Goodyear enlève une inconnue majeure du retour de Chicagoland

Le retour de la NASCAR Cup Series à Chicagoland Speedway s’accompagne forcément d’une longue liste de questions. La Next Gen n’a jamais disputé de course officielle sur l’ovale de Joliet, la piste n’a plus accueilli la Cup depuis 2019 et les conditions estivales peuvent transformer un intermédiaire classique en exercice beaucoup plus piégeux. Pourtant, sur un point essentiel, les équipes ne partiront pas totalement dans l’inconnu : les pneus.

Goodyear a choisi pour les eero 400 une combinaison déjà largement utilisée en 2026 sur les ovales intermédiaires. C’est un choix logique, mais pas neutre. Dans une saison où chaque retour de piste ou changement de calendrier impose de réinterpréter les données, la stabilité pneumatique devient un vrai facteur sportif.

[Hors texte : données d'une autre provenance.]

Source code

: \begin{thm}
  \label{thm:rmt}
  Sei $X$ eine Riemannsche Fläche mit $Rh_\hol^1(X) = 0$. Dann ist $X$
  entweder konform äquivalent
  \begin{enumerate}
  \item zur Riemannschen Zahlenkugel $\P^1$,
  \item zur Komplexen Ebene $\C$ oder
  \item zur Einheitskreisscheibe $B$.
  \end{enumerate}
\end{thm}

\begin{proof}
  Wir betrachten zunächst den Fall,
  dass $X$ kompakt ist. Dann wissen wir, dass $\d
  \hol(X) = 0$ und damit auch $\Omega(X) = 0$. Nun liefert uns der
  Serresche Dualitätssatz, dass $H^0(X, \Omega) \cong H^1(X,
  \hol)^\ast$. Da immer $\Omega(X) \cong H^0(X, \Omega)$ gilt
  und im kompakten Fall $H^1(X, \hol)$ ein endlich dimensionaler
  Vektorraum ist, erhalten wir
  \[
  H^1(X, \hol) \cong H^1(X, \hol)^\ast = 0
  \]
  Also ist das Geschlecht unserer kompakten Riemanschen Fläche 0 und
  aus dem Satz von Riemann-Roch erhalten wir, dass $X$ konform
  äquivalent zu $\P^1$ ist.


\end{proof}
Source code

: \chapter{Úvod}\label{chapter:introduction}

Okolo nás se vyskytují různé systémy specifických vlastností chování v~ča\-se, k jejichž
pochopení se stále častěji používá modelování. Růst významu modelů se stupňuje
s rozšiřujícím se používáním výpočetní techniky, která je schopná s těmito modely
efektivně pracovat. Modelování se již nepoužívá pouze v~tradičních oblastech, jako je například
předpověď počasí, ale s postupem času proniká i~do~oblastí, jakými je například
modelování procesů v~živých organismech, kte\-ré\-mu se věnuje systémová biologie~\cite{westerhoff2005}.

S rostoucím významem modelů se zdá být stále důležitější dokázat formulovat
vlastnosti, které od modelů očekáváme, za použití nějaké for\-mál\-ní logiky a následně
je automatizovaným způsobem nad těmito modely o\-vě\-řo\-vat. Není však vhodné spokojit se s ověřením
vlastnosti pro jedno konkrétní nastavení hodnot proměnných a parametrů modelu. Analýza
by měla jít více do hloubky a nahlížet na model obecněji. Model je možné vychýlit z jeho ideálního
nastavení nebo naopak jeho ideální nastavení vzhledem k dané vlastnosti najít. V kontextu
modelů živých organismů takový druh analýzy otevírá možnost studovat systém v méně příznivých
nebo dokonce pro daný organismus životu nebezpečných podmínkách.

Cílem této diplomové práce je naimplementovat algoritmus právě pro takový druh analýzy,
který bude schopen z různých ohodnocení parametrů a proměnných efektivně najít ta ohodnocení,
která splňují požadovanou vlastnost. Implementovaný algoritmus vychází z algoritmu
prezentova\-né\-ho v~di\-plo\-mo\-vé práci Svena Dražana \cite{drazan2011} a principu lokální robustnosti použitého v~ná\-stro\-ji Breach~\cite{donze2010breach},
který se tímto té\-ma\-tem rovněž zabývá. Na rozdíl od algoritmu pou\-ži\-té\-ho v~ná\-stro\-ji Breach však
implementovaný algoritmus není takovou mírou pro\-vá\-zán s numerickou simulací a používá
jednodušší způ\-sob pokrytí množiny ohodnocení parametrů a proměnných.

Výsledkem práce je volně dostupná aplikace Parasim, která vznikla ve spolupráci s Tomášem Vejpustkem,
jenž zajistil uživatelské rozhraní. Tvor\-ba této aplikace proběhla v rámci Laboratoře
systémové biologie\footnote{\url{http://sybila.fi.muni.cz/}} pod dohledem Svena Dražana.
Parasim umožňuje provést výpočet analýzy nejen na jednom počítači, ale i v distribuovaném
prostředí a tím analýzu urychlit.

Un choix conservateur, mais intelligent

Chicagoland est un ovale d’un mile et demi. Ses contraintes sont proches de celles rencontrées à Las Vegas, Kansas, Texas, Charlotte ou Nashville, même si chaque surface possède son caractère propre. Goodyear n’a donc pas cherché à inventer un package spécifique pour l’occasion. La marque a retenu des pneus déjà passés par plusieurs week-ends de course cette saison.

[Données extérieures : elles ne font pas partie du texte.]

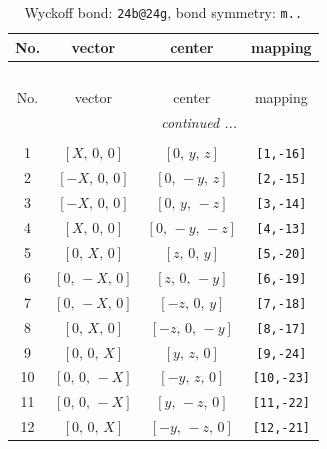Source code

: \documentclass[fleqn,8pt]{jsarticle}
\begin{document}
\begin{longtable}{cccc}
\caption{Wyckoff bond: {\tt 24b@24g}, bond symmetry: {\tt m..}}
 \\
 \hline \hline
No. & vector & center & mapping \\ \hline \endfirsthead

\multicolumn{3}{l}{\tablename\ \thetable{}} \\
 \hline \hline
No. & vector & center & mapping \\ \hline \endhead

 \hline \hline
\multicolumn{3}{r}{\footnotesize\it continued ...} \\ \endfoot

 \hline \hline
\multicolumn{3}{r}{} \\ \endlastfoot

1 & $\left[ X,\, 0,\, 0 \right]$ & $\left[ 0,\, y,\, z \right]$ & {\tt [1,-16]} \\ \hline
2 & $\left[ - X,\, 0,\, 0 \right]$ & $\left[ 0,\, - y,\, z \right]$ & {\tt [2,-15]} \\ \hline
3 & $\left[ - X,\, 0,\, 0 \right]$ & $\left[ 0,\, y,\, - z \right]$ & {\tt [3,-14]} \\ \hline
4 & $\left[ X,\, 0,\, 0 \right]$ & $\left[ 0,\, - y,\, - z \right]$ & {\tt [4,-13]} \\ \hline
5 & $\left[ 0,\, X,\, 0 \right]$ & $\left[ z,\, 0,\, y \right]$ & {\tt [5,-20]} \\ \hline
6 & $\left[ 0,\, - X,\, 0 \right]$ & $\left[ z,\, 0,\, - y \right]$ & {\tt [6,-19]} \\ \hline
7 & $\left[ 0,\, - X,\, 0 \right]$ & $\left[ - z,\, 0,\, y \right]$ & {\tt [7,-18]} \\ \hline
8 & $\left[ 0,\, X,\, 0 \right]$ & $\left[ - z,\, 0,\, - y \right]$ & {\tt [8,-17]} \\ \hline
9 & $\left[ 0,\, 0,\, X \right]$ & $\left[ y,\, z,\, 0 \right]$ & {\tt [9,-24]} \\ \hline
10 & $\left[ 0,\, 0,\, - X \right]$ & $\left[ - y,\, z,\, 0 \right]$ & {\tt [10,-23]} \\ \hline
11 & $\left[ 0,\, 0,\, - X \right]$ & $\left[ y,\, - z,\, 0 \right]$ & {\tt [11,-22]} \\ \hline
12 & $\left[ 0,\, 0,\, X \right]$ & $\left[ - y,\, - z,\, 0 \right]$ & {\tt [12,-21]} \\
\end{longtable}
\renewcommand{\arraystretch}{1.2}
\end{document}
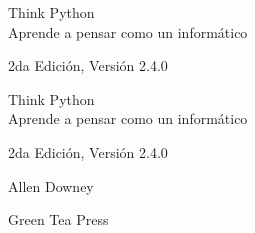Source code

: \documentclass[10pt]{book}
\newcommand{\theversion}{2da Edición, Versión 2.4.0}
\newcommand{\thedate}{}
\begin{document}
\begin{latexonly}

\renewcommand{\blankpage}{\thispagestyle{empty} \quad \newpage}



\thispagestyle{empty}

\begin{flushright}
\vspace*{2.0in}

\begin{spacing}{3}
{\huge Think Python}\\
{\Large Aprende a pensar como un informático}
\end{spacing}

\vspace{0.25in}

\theversion

\thedate

\vfill

\end{flushright}


\blankpage
\blankpage

\pagebreak
\thispagestyle{empty}

\begin{flushright}
\vspace*{2.0in}

\begin{spacing}{3}
{\huge Think Python}\\
{\Large Aprende a pensar como un informático}
\end{spacing}

\vspace{0.25in}

\theversion

\thedate

\vspace{1in}


{\Large
Allen Downey\\
}


\vspace{0.5in}

{\Large Green Tea Press}


\end{flushright}
\end{latexonly}
\end{document}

Ce choix limite le risque. Pour la NASCAR, il fallait éviter que le retour de Chicagoland ne soit dominé par un problème de pneumatique, une dégradation imprévisible ou une fenêtre de réglage trop étroite. Pour les équipes, cela permet de travailler avec des repères concrets. Les ingénieurs savent comment ces pneus réagissent sur les longs runs, comment ils chauffent, quelles pressions sont nécessaires et comment la voiture évolue quand le grip baisse.

Cela ne veut pas dire que la course sera simple. Chicagoland reste un circuit différent. Mais la base technique sera moins opaque qu’elle aurait pu l’être avec un pneu inédit.

Le test d’avril comme point de départ

Le test réalisé en avril a joué un rôle important. Il avait réuni des représentants des trois constructeurs Cup : Kyle Larson pour Chevrolet, Ryan Blaney pour Ford et Denny Hamlin pour Toyota. En NASCAR O’Reilly Auto Parts Series, Justin Allgaier et Brandon Jones avaient également roulé. Ce type de test est précieux parce qu’il donne à Goodyear et aux équipes une première lecture de la surface actuelle, des charges et du comportement général de la voiture.

Mais il faut rester prudent. Un test d’avril ne reproduit pas exactement une course de juillet. La température de piste, le niveau de rubber, le trafic et l’intensité d’un run en paquet modifient beaucoup de choses. Denny Hamlin l’avait déjà rappelé lors des essais : les données sont utiles, mais elles ne remplacent pas la réalité d’un week-end complet.

C’est précisément là que l’expérience fera la différence. Les équipes qui sauront relier les données du test, les tendances des autres intermédiaires et les premières sensations du vendredi auront un avantage.

Un enjeu stratégique plus qu’un simple détail technique

Les pneus ne sont pas seulement une donnée de performance. Ils influencent toute la stratégie. À Chicagoland, si la dégradation est marquée, les arrêts sous drapeau vert et la gestion des longs relais deviendront centraux. Si le pneu tient mieux que prévu, la position en piste prendra plus de poids et les équipes hésiteront davantage à sacrifier du track position pour quatre pneus.

Le nombre de trains disponibles sera aussi important. En Cup, les équipes disposeront de douze sets au total, avec huit trains neufs pour la course, un train transféré des qualifications et trois pour les essais. Ce volume offre de la marge, mais pas assez pour gaspiller. Il faudra construire le week-end sans brûler trop vite les pneus utiles à la compréhension de la voiture.

Chicagoland peut quand même surprendre

Le package connu ne doit pas masquer la vraie inconnue : la manière dont la Next Gen utilisera les différentes trajectoires. Chicagoland avait une réputation intéressante dans l’ère précédente, avec une piste capable d’élargir la ligne de course et de produire du mouvement près du mur. Si ce caractère revient avec la voiture actuelle, la gestion des pneus deviendra encore plus fine.

Un pilote capable de déplacer sa trajectoire pour préserver l’arrière, relancer proprement et éviter de surchauffer le pneu avant droit pourra construire une vraie différence. À l’inverse, une voiture trop agressive sur les longs runs peut rapidement tomber dans le trafic.

Goodyear a donc réduit l’incertitude, pas supprimé le défi. Chicagoland reste une course de retour, avec tout ce que cela implique de prudence, de curiosité et de possibilités. Le pneu choisi donne aux équipes une base solide. Le reste dépendra de leur capacité à comprendre la piste plus vite que les autres.